Unpopular opinion but I don't hate the logo. That said, I think everything related to this olympics should focus as heavily as possible on Oklahoma City, rather than the state of Oklahoma. Similar to the Thunder intentionally being the OKC Thunder rather than the OK Thunder, this should be a celebration of the strides our city has made to get to this point, not the state.
Especially since the OKC Chamber is taking the financial risk, the people of OKC have paid for the facilities that made this possible (similar to the Thunder), and because OKC will be putting even more money into all this. I do think the state will come up with some money, but city residents have already made most of the investment. Few realize the city subsidizes Riversport to the tune of $5 million a year.
Any success in OKC is almost in spite of the rest of the state dragging us down.
I doubt the official media recommendation for location was ever going to be anything other than Oklahoma City, the Olympics seem strict on sticking with city names, with the other reference to location recommended while talking about events here as being part of the LA games in general.
Right, just saying that the only reason this is happening at all is due to OKC investing in itself, as well as the efforts of Mayor Holt (tight with LA28 leader Garcetti) and Mike Knopp (built relationships with the international canoe/kayak community).
The State had zero to do with any of this, at least as far as I know.
Really, think about where Oklahoma would be without the heroic efforts of OKC. I wish OKC could secede from the state and just do our own thing.
Amen!
Oklahoma City, the RENAISSANCE CITY!
Between the 2010 and 2020 census, Oklahoma grew by 208,000.
During the same period, the OKC MSA grew by 173,000. Pretty much says it all.
Oklahoma County bought the old GM plant and that was a huge part of the growth.
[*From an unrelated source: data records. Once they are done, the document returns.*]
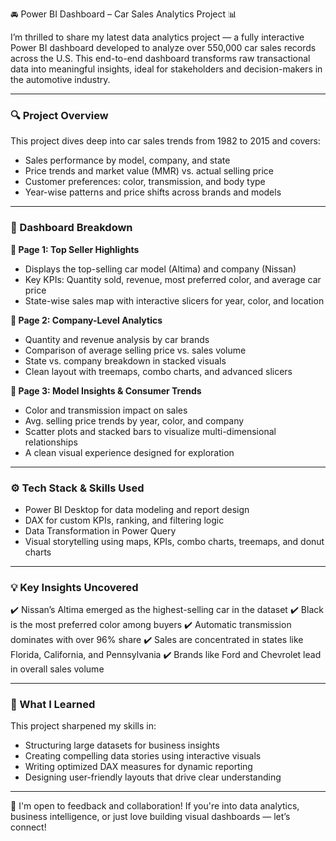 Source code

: 🚘 Power BI Dashboard – Car Sales Analytics Project 📊

I’m thrilled to share my latest data analytics project — a fully interactive Power BI dashboard developed to analyze over 550,000 car sales records across the U.S. This end-to-end dashboard transforms raw transactional data into meaningful insights, ideal for stakeholders and decision-makers in the automotive industry.

---

### 🔍 Project Overview

This project dives deep into car sales trends from 1982 to 2015 and covers:

* Sales performance by model, company, and state
* Price trends and market value (MMR) vs. actual selling price
* Customer preferences: color, transmission, and body type
* Year-wise patterns and price shifts across brands and models

---

### 📄 Dashboard Breakdown

**📌 Page 1: Top Seller Highlights**

* Displays the top-selling car model (Altima) and company (Nissan)
* Key KPIs: Quantity sold, revenue, most preferred color, and average car price
* State-wise sales map with interactive slicers for year, color, and location

**📌 Page 2: Company-Level Analytics**

* Quantity and revenue analysis by car brands
* Comparison of average selling price vs. sales volume
* State vs. company breakdown in stacked visuals
* Clean layout with treemaps, combo charts, and advanced slicers

**📌 Page 3: Model Insights & Consumer Trends**

* Color and transmission impact on sales
* Avg. selling price trends by year, color, and company
* Scatter plots and stacked bars to visualize multi-dimensional relationships
* A clean visual experience designed for exploration

---

### ⚙️ Tech Stack & Skills Used

* Power BI Desktop for data modeling and report design
* DAX for custom KPIs, ranking, and filtering logic
* Data Transformation in Power Query
* Visual storytelling using maps, KPIs, combo charts, treemaps, and donut charts

---

### 💡 Key Insights Uncovered

✔️ Nissan’s Altima emerged as the highest-selling car in the dataset
✔️ Black is the most preferred color among buyers
✔️ Automatic transmission dominates with over 96% share
✔️ Sales are concentrated in states like Florida, California, and Pennsylvania
✔️ Brands like Ford and Chevrolet lead in overall sales volume

---

### 🎯 What I Learned

This project sharpened my skills in:

* Structuring large datasets for business insights
* Creating compelling data stories using interactive visuals
* Writing optimized DAX measures for dynamic reporting
* Designing user-friendly layouts that drive clear understanding

---

📢 I'm open to feedback and collaboration!
If you're into data analytics, business intelligence, or just love building visual dashboards — let’s connect!

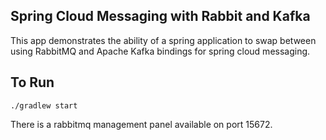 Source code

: Spring Cloud Messaging with Rabbit and Kafka 
----

This app demonstrates the ability of a spring application to swap between using RabbitMQ and Apache Kafka bindings 
for spring cloud messaging.

## To Run

`./gradlew start`

There is a rabbitmq management panel available on port 15672.
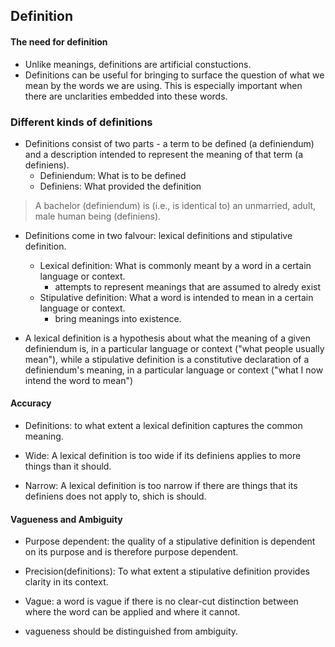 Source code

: ## Definition

#### The need for definition

- Unlike meanings, definitions are artificial constuctions.
- Definitions can be useful for bringing to surface the question of what we mean by the words we are using. This is especially important when there are unclarities embedded into these words. 

### Different kinds of definitions

- Definitions consist of two parts - a term to be defined (a definiendum) and a description intended to represent the meaning of that term (a definiens). 
    - Definiendum: What is to be defined
    - Definiens: What provided the definition

> A bachelor (definiendum) is (i.e., is identical to) an unmarried, adult, male human being (definiens).

- Definitions come in two falvour: lexical definitions and stipulative definition.
    - Lexical definition: What is commonly meant by a word in a certain language or context.
        - attempts to represent meanings that are assumed to alredy exist
    - Stipulative definition: What a word is intended to mean in a certain language or context.
        - bring meanings into existence.

-  A lexical definition is a hypothesis about what the meaning of a given definiendum is, in a particular language or context ("what people usually mean"), while a stipulative definition is a constitutive declaration of a definiendum's meaning, in a particular language or context ("what I now intend the word to mean")

#### Accuracy

- Definitions: to what extent a lexical definition captures the common meaning.

- Wide: A lexical definition is too wide if its definiens applies to more things than it should.

- Narrow: A lexical definition is too narrow if there are things that its definiens does not apply to, shich is should. 

#### Vagueness and Ambiguity

- Purpose dependent: the quality of a stipulative definition is dependent on its purpose and is therefore purpose dependent.

- Precision(definitions): To what extent a stipulative definition provides clarity in its context. 

- Vague: a word is vague if there is no clear-cut distinction between where the word can be applied and where it cannot. 


-  vagueness should be distinguished from ambiguity.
And the City owns all the surrounding land where the rest of the expansion has happened and is planned.
The state offered some incentives and the City and County many more, but almost all the major funding came at the federal level. I realize local politicians helped secure that funding.
When is the City of LA approving the venue changes that move events from within the City of LA to here? Are there concerns the City of LA won't approve?
and the fact that I argued (and got crucified), that Tulsa's MSA is as large area wise as OKC's CSA. I know that includes Osage County, the state's largest by area and least dense; but OKC's MSA also includes Lincoln County (large and not dense) as well. And even if you dropped Osage, Tulsa's MSA would still be larger than OKC's MSA in area. Anyways.
173,000 is a factor of 2.2 over 78,000, meaning OKC's Metro growth was more than double Tulsa's during the last census decade. Don't even talk about city. It's not keeping pace (but in fairness, they are adding at the natl avg which does help offset the loss in the rest of the state).
Oklahoma City, the RENAISSANCE CITY!